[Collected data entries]
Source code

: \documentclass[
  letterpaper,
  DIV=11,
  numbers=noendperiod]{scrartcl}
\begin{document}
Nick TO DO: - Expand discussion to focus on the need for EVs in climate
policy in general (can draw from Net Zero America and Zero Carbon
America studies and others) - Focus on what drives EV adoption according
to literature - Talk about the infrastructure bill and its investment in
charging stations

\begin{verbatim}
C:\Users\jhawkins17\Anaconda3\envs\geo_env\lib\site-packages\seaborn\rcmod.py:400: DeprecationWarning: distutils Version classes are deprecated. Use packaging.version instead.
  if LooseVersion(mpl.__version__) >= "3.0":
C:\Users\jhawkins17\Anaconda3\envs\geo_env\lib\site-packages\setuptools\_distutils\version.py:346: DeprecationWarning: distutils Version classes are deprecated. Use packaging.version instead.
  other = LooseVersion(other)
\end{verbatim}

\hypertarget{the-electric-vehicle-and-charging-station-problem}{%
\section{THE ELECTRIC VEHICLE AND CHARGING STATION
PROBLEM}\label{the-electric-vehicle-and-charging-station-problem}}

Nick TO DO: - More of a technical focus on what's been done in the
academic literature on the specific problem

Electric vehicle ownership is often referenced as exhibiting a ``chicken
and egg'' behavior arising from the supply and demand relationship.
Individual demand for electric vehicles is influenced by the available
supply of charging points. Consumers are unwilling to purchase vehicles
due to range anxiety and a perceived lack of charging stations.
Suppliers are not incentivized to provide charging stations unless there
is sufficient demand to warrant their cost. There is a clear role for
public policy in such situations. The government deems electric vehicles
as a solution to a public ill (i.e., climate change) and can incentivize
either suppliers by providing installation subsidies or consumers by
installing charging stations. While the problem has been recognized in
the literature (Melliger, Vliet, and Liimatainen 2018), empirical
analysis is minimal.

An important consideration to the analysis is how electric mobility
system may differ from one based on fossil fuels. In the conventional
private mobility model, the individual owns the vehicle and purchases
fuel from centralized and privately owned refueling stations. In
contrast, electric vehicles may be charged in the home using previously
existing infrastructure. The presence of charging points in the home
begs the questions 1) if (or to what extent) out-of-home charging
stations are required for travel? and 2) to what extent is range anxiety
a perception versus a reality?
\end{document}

■ **Instructions for the task**: Return, word for word, the lines of the data above from the line with "Nick TO DO: - More" through the line with "and egg'' behavior", inclusive.

■ **Finished task**:
Nick TO DO: - More of a technical focus on what's been done in the
academic literature on the specific problem

Electric vehicle ownership is often referenced as exhibiting a ``chicken
and egg'' behavior arising from the supply and demand relationship.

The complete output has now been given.